Editorial - (2022) Volume 11, Issue 1
Received: 01-Jan-2022, Manuscript No. jacm-22-52789;
Editor assigned: 03-Jan-2022, Pre QC No. P-52789;
Reviewed: 05-Jan-2022, QC No. Q-52789;
Revised: 10-Jan-2022, Manuscript No. R-52789;
Published:
15-Jan-2022
, DOI: 10.37421/jacm.2022.11.450
Citation: Khorsheed, Eman. "Editorial Note on BRICS Based Panel VAR Model." J Appl Computat Math 11 (2022): 450.
Copyright: © 2022 Khorsheed E. This is an open-access article distributed under the terms of the Creative Commons Attribution License, which permits unrestricted use, distribution, and reproduction in any medium, provided the original author and source are credited.
Using the monthly data from December 2008 to March 2018 and a panel vector autoregression (PVAR) model, this paper empirically analyzes the spillover effects of U.S. monetary policy normalization on the total output, inflation, trade balance, and exchange rates in BRICS. The results show that the Fed’s interest rate hike and balance sheet shrinking will both lead to a decrease in BRICS’ output, a decline in inflation, a deterioration in the trade balance, and a depreciation of the exchange rate. In addition, the spillover effects of the Fed’s interest rate hike and shrinking of a balance sheet are both relatively long lasting, but there is a certain difference between the two effects; that is, the Fed’s interest rate hike has a greater impact on the macroeconomic variables of BRICS countries than the shrinking of balance sheet. Based on the conclusions, we propose to establish and improve the regulatory system of international capital flows, pay close attention to commodity prices, and strengthen policy coordination and communication among BRICS countries so as to mitigate the adverse impact of U.S. monetary policy normalization.
Against this background, this paper aims to explore whether U.S. monetary policy normalization has significant spillover effects on output, inflation rate, trade balance, and exchange rate in BRICS countries. If so, what is the direction of this spillover effect? and how long will the effects last?, answering these questions will help to understand the impact of the U.S. monetary policy on the BRICS countries during the period of global monetary policy divergence; it will also help strengthen the coordination of monetary, trade, and exchange rate policies among the BRICS countries. The marginal contributions of this paper are twofold. First, to the best of our knowledge, different from the previous studies which only examined the spill over effect of the U.S. single monetary policy, this is the first attempt to examine both the spill over effect of the U.S. interest rate policy and the balance sheet policy on BRICS countries. Second, different from the previous studies which focused on the impact of the U.S. monetary policy on a single country, we use the PVAR model to study the impact of U.S. monetary policy normalization on BRICS countries within the same technical framework. There is a large body of early literature analysing the spill over effects of an unconventional monetary policy. As the U.S. monetary policy gradually returns to normalization, the relevant literature begins to emerge.

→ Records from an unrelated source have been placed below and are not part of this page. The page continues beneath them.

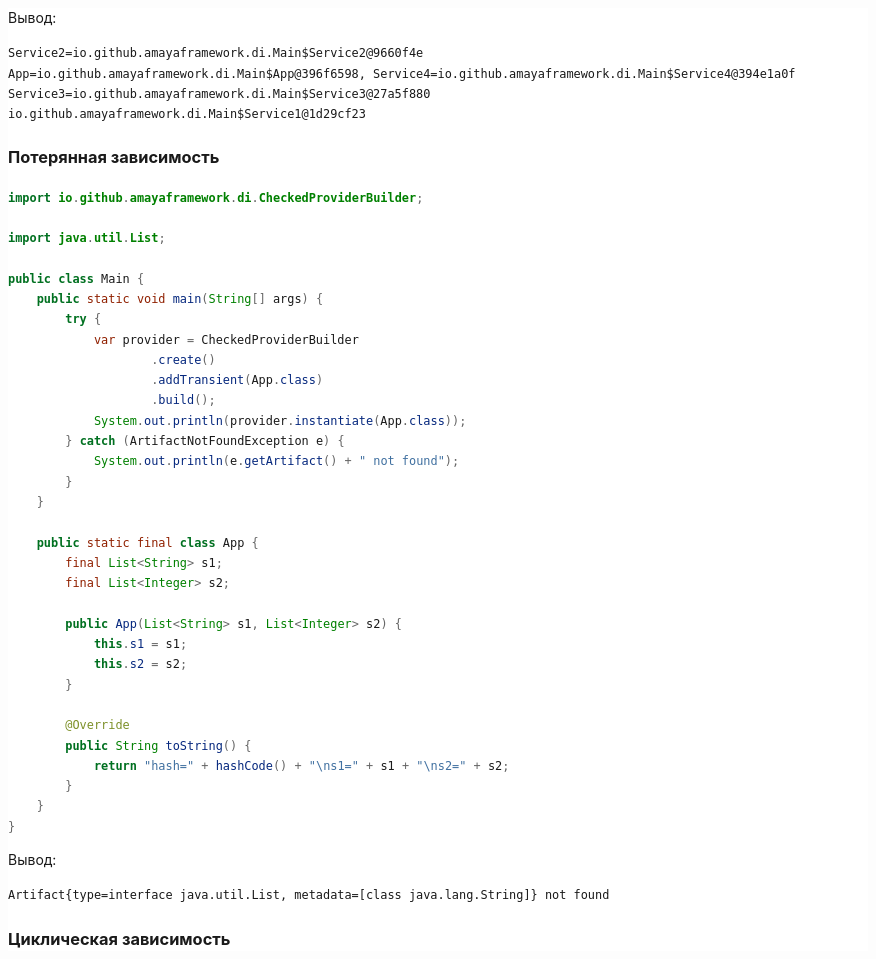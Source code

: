 Вывод:

```
Service2=io.github.amayaframework.di.Main$Service2@9660f4e
App=io.github.amayaframework.di.Main$App@396f6598, Service4=io.github.amayaframework.di.Main$Service4@394e1a0f
Service3=io.github.amayaframework.di.Main$Service3@27a5f880
io.github.amayaframework.di.Main$Service1@1d29cf23
```

### Потерянная зависимость

```Java
import io.github.amayaframework.di.CheckedProviderBuilder;

import java.util.List;

public class Main {
    public static void main(String[] args) {
        try {
            var provider = CheckedProviderBuilder
                    .create()
                    .addTransient(App.class)
                    .build();
            System.out.println(provider.instantiate(App.class));
        } catch (ArtifactNotFoundException e) {
            System.out.println(e.getArtifact() + " not found");
        }
    }

    public static final class App {
        final List<String> s1;
        final List<Integer> s2;

        public App(List<String> s1, List<Integer> s2) {
            this.s1 = s1;
            this.s2 = s2;
        }

        @Override
        public String toString() {
            return "hash=" + hashCode() + "\ns1=" + s1 + "\ns2=" + s2;
        }
    }
}
```

Вывод:

```
Artifact{type=interface java.util.List, metadata=[class java.lang.String]} not found
```

### Циклическая зависимость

The relevant literature on U.S. monetary policy normalization can be broadly divided into three categories:
The first stream of literature focuses on the impact of the Fed’s interest rate hike on macroeconomic variables of other economies. Most of the literature studies have found that fed rate hikes have negative spill over effects on other economies. Sun and Zhang used the TVP-VAR model to test the impact of the Fed’s interest rate hike on China’s output. The empirical results found that the impact of the Fed’s interest rate hike on China’s output was time varying, and the impact of the Fed’s interest rate hike in 2015 on China’s output was negative. By constructing a two country DSGE model, Banerjee empirically documented that a negative U.S. monetary policy shock leads to a retrenchment in EME capital flows, a fall in EME GDP, and a falling exchange rate, and found that financial friction exacerbated international spill overs. Georgiadis used the GVAR model to study the determinants of the global spill over effects from the U.S. monetary policy and found that a U.S. contractionary monetary policy has a negative impact of output in most emerging economies, and the spillover effect on non-advanced economies is usually less than advanced economies [1-5].